Earlier this year, Kate Hudson mocked up an TV Archive interface concept for comparative media studies. In her example, she imagines a student visualizing and studying 50 years of McDonald’s commercials:

And at the Mozilla Ignite Hack Day at the Internet Archive in SF, she and a few others built out the video wall concept as a hacky experiment on top of the TV News Archive. Just search for any term and the app automatically creates a video wall, complete with an instant Chat Roulette-style webcam sharing function so you can compare clips with a friend.

I was pretty impressed by this demo. But I felt I’d seen it or experienced it somewhere, as in a dream. Then I remembered.

In Alan Moore’s Watchmen comic, the arch-villian Ozymandias is “the smartest man in the world.” What does the smartest man in the world do with his free time? He sits in his lair, astride a massive grid of television screens. He pores over comparative media coverage from Los Angeles, New York, London, Milan, and Tokyo. This helps him understand human affairs in their entirety.

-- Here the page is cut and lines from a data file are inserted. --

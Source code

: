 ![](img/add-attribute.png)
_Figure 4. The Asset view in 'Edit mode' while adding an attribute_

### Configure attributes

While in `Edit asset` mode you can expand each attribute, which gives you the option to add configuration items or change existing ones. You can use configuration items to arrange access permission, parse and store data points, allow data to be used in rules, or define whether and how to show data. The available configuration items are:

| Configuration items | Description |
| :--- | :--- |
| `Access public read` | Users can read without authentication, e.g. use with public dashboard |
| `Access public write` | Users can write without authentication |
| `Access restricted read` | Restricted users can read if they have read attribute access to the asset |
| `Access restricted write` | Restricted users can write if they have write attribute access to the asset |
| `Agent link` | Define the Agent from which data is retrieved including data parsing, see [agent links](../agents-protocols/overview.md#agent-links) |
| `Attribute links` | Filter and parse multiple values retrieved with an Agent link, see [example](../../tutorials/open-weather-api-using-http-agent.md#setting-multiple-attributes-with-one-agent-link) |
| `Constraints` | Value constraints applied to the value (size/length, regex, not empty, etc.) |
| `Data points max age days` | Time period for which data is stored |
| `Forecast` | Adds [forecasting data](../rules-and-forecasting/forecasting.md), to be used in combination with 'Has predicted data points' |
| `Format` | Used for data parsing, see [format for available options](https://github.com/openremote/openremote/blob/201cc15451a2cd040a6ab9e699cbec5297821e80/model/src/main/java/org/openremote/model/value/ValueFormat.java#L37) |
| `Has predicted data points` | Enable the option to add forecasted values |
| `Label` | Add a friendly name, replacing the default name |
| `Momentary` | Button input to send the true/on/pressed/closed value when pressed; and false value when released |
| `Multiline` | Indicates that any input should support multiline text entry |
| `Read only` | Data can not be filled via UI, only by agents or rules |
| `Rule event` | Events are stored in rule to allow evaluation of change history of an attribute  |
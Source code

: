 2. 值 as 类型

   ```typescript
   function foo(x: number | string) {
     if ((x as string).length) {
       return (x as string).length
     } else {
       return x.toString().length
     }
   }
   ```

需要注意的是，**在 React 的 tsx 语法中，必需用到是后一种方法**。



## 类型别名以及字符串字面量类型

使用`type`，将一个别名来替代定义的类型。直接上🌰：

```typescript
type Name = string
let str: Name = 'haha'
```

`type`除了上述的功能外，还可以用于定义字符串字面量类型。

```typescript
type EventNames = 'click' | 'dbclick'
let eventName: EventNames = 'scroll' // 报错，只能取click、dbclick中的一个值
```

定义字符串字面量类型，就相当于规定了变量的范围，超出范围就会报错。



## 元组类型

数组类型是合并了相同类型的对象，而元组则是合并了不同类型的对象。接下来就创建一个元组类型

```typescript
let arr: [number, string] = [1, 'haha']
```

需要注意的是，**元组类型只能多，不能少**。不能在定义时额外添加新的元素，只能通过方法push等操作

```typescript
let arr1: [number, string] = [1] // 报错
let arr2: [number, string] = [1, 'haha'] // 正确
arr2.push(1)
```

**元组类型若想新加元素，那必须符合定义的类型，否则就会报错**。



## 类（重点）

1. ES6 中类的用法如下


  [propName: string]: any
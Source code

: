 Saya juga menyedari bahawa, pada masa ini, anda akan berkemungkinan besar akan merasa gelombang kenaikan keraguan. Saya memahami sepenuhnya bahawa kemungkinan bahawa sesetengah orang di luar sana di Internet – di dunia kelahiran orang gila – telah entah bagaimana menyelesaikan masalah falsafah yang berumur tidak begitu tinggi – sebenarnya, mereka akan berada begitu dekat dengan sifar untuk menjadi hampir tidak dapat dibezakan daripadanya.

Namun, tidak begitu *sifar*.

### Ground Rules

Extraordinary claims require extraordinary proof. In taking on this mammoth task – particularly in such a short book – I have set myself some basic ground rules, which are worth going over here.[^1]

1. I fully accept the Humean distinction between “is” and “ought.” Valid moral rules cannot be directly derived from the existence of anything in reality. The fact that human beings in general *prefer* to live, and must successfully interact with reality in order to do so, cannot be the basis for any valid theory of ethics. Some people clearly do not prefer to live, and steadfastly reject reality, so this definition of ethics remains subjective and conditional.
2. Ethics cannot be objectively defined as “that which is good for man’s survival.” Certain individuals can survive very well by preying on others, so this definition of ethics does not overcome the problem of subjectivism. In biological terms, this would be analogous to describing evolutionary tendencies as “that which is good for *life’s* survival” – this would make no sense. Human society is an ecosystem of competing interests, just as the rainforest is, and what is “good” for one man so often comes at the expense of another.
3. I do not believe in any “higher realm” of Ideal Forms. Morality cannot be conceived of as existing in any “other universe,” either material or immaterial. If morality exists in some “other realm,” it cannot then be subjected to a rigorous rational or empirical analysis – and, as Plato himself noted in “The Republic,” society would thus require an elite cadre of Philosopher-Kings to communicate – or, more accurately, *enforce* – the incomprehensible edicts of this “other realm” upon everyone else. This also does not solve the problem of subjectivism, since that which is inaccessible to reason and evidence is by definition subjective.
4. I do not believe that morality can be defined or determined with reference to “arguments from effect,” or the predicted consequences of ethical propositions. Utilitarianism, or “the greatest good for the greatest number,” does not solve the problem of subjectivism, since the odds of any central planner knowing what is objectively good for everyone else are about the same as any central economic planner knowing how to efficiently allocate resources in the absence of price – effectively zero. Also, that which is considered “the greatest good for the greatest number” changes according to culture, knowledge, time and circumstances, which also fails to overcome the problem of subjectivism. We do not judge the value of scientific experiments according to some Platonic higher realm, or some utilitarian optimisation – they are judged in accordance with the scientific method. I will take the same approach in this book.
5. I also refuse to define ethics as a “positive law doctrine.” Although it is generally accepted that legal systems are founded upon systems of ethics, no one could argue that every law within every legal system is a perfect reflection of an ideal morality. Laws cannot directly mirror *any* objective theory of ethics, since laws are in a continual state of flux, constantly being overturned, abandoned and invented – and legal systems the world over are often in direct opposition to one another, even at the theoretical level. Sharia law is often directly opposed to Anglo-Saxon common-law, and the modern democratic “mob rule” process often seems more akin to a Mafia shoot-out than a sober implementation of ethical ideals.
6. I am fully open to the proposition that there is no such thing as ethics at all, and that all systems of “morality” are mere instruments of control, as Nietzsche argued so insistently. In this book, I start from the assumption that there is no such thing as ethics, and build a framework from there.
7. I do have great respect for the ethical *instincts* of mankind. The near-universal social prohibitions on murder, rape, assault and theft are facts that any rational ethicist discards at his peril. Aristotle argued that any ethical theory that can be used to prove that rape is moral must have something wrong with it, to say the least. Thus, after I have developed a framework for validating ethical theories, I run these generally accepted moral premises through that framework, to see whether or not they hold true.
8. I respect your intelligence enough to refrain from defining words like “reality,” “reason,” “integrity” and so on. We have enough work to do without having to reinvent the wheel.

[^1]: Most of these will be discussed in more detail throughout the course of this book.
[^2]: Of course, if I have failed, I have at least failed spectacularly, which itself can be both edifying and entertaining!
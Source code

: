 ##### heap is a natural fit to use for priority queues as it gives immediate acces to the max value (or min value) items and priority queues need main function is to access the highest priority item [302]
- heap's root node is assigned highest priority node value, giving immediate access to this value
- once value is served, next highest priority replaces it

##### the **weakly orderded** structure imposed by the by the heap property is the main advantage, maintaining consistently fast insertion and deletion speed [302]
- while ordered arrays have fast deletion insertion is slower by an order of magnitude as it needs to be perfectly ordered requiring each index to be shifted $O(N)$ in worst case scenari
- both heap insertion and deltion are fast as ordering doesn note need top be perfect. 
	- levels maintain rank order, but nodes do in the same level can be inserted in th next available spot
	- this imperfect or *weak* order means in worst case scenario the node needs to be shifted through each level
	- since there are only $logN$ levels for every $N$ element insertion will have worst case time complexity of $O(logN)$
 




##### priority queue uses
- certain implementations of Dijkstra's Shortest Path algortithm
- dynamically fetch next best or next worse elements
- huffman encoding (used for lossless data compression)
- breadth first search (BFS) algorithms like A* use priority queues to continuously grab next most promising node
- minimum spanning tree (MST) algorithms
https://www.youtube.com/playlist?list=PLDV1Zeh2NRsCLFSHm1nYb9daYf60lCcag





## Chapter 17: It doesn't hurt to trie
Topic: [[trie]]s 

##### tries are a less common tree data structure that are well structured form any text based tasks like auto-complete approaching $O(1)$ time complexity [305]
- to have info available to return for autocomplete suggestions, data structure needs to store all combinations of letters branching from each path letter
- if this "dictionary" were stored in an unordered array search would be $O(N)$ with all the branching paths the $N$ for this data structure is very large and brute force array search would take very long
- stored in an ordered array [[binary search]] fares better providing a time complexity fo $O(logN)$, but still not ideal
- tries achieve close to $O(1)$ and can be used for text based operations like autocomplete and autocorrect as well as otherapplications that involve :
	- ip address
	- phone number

It’s true—with a little elbow grease, a few hours of JavaScript hacking, Popcorn and the TV News Archive—you too can be like Ozymandias, the villain of the Watchmen comics, the smartest person in the world.

The significance of the TV Archive

As much as television’s shaped our democracy, it’s probably winding down. In 50 years, television won’t make sense as a communications medium. Television’s sun is setting as internet protocol is swallowing everything on the horizon. Roger MacDonald at the Internet Archive put this in context for me, saying: “from our vantage point at the peak of this hill, we can see the beginning and the end of the communications medium known as television. So why not start making a copy?”

This fact that someone like Brewster Kahle can come along and embark on the ambitious project of “making a copy of television” is a strange and wonderful thing. To hear him say it, the storage and computational challenge isn’t that great. All of the television ever produced must be a few petabytes. For the Archive, this boils down to cold hard math: some data center operations, some ingenuity, some preservation strategy.

An endeavor like this calls for new units of measurement, like the “channel-year.” A channel-year is apparently about 10TB. Not bad—”That’s two or three disk drives that you can buy off the shelf,” says Brewster.

This is the kind of public interest innovation that reminds you what’s so wonderful about the web.